Als Älteste habe Alizée Rey sich oft um ihre behinderte Schwester gekümmert. Dies habe ihr das Bewusstsein für die sozialen Strukturen in der Schweiz geschärft: «Das Wort IV war in unserer Familie immer präsent.» Ihre Eltern hätten nicht studiert, sagt sie, trotzdem habe sie von der Chancengleichheit in der schweizerischen Gesellschaft profitieren können. Sie habe eigentlich Ärztin werden wollen, die Prüfungen in Chemie und Physik aber zweimal nicht bestanden, und sei so schliesslich Juristin geworden.

Beim Bundesamt kümmert sie sich um Familienpolitik, Sozialversicherungen, Familienzulagen und familienergänzende Betreuung.

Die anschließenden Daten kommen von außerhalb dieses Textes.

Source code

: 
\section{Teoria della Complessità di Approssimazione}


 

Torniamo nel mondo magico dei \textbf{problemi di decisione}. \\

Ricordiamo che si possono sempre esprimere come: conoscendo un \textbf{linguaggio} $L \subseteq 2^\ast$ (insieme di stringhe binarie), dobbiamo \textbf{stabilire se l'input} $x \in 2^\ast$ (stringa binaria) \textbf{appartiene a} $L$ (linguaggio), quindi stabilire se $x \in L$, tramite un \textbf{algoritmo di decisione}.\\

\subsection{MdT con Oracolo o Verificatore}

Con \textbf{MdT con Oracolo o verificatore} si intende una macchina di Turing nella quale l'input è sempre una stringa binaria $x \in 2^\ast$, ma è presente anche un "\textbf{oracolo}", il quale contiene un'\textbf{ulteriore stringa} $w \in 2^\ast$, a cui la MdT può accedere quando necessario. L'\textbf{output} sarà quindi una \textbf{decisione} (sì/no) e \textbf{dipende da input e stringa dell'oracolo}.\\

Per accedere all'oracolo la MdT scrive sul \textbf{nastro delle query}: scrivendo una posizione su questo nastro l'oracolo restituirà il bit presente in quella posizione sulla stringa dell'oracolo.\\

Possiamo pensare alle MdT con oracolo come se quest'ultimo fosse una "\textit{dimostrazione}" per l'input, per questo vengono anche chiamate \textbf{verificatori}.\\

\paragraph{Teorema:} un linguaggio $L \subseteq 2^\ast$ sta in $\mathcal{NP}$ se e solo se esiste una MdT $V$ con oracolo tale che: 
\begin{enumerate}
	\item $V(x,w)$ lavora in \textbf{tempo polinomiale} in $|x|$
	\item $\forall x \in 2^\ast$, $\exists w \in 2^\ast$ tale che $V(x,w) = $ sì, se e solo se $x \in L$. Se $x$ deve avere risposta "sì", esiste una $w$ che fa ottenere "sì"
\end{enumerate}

Auch im Gemeinderat Villars-sur-Glâne kann sie als Verantwortliche für Soziales, Gesundheit und Beistandschaften ihre beruflichen Kompetenzen einbringen. Für die Politik hat Alizée Rey ein 40-Prozent-Pensum reserviert. Nebst dem Amt als Gemeinderätin und neu dem Parteipräsidium erhofft sie sich nächstes Jahr auch den Sprung in den Grossen Rat.